TASK GOAL: Your task is to copy each line of the material below that includes "backward".

PROVIDED DATA:
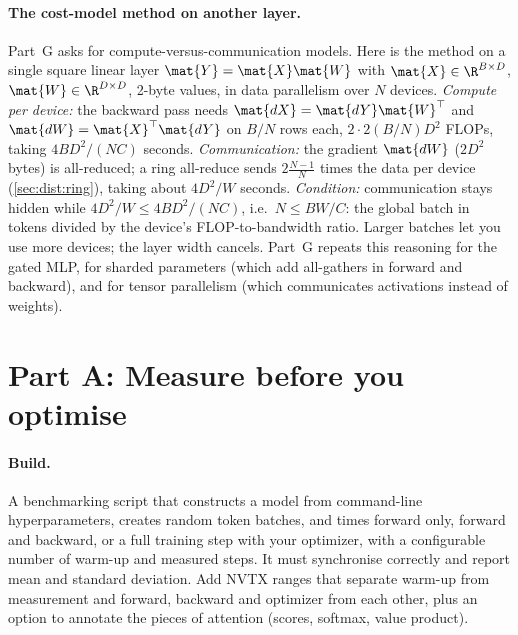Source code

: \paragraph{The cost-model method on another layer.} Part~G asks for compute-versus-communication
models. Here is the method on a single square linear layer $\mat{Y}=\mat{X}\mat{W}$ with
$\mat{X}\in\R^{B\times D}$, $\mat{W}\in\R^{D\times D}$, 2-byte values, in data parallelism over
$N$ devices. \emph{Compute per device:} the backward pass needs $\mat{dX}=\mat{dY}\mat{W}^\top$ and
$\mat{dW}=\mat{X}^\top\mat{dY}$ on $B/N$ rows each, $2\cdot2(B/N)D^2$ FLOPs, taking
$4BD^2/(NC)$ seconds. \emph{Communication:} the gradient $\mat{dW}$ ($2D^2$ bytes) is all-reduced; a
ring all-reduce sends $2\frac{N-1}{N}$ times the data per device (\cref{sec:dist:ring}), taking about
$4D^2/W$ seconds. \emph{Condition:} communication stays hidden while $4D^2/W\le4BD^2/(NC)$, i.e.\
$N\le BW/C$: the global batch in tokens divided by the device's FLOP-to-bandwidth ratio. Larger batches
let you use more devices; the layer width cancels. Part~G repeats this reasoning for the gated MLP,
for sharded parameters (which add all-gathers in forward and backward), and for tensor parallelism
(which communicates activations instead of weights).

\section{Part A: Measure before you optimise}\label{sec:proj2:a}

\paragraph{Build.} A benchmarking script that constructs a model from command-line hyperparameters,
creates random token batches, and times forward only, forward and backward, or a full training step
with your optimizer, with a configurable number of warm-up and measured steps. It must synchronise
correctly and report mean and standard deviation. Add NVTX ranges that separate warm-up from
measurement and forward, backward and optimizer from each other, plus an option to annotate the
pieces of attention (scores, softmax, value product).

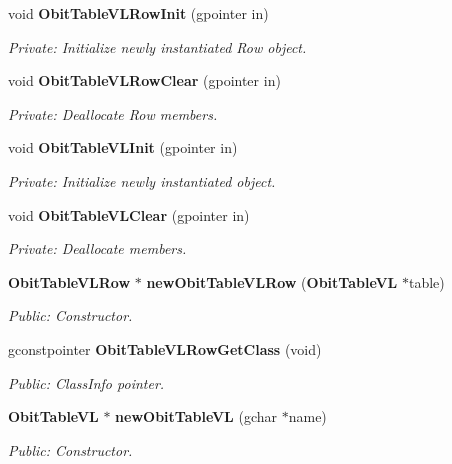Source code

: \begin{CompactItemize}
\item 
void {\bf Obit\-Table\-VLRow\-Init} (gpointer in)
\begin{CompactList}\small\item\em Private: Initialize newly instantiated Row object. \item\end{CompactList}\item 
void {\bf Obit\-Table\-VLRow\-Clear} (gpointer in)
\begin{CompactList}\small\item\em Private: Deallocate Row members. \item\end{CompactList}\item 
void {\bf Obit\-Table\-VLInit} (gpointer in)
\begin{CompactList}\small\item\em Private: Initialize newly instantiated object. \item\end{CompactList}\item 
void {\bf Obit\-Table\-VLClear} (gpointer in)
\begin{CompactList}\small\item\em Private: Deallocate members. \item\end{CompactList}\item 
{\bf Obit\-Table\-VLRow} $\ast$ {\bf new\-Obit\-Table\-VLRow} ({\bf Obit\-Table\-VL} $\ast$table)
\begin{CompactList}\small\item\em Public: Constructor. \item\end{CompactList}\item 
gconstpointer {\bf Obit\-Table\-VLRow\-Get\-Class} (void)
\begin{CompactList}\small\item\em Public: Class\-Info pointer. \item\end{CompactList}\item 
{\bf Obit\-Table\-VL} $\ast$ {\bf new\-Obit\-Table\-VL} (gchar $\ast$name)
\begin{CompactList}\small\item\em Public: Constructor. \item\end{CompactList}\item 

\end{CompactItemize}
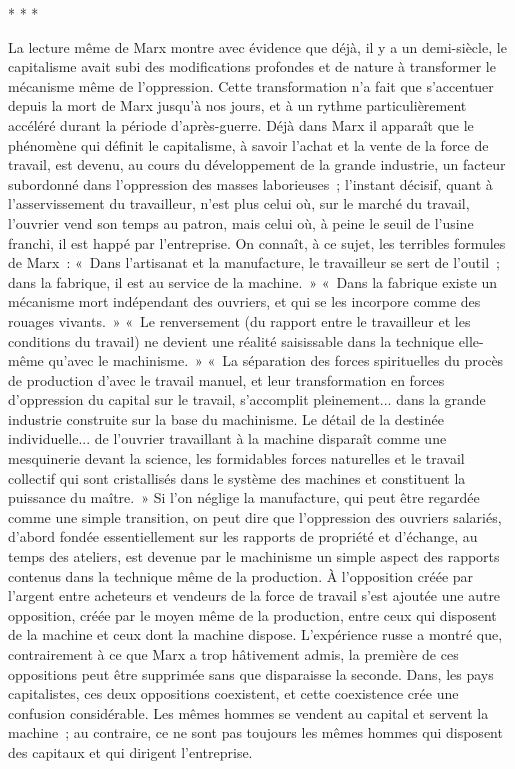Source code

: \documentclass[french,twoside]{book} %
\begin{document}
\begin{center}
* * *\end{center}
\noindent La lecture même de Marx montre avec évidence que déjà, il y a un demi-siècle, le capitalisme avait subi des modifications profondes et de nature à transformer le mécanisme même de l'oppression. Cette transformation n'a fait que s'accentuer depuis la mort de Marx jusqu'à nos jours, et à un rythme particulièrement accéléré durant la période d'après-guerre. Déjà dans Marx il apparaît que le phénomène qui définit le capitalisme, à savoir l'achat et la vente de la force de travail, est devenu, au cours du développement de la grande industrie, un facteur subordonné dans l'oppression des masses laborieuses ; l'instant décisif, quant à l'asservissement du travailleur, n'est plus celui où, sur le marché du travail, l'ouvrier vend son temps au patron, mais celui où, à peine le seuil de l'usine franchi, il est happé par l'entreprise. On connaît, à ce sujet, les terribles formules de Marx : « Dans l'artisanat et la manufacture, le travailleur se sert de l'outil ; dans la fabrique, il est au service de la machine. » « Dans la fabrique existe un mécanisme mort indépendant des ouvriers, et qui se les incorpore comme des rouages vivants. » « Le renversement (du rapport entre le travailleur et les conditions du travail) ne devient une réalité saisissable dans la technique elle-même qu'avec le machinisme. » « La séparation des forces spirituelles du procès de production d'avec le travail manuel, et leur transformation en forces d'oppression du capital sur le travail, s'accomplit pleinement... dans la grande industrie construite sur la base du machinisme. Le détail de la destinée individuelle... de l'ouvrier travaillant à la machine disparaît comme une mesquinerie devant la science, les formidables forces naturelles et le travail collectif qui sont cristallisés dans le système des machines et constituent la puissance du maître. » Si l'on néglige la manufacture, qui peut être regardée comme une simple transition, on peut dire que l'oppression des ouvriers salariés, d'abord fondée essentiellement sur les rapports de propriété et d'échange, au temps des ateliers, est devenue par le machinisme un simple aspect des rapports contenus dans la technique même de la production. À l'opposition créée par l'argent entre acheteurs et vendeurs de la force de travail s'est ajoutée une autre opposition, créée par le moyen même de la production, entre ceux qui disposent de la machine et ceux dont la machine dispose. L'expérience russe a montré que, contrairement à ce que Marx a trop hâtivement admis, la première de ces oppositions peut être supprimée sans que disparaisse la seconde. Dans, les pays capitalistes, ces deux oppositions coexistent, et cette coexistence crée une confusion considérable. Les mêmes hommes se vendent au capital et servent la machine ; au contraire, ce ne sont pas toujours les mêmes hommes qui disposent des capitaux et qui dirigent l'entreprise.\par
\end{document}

SOLUTION TO THIS PROBLEM:
$N$ devices. \emph{Compute per device:} the backward pass needs $\mat{dX}=\mat{dY}\mat{W}^\top$ and
for sharded parameters (which add all-gathers in forward and backward), and for tensor parallelism
creates random token batches, and times forward only, forward and backward, or a full training step
measurement and forward, backward and optimizer from each other, plus an option to annotate the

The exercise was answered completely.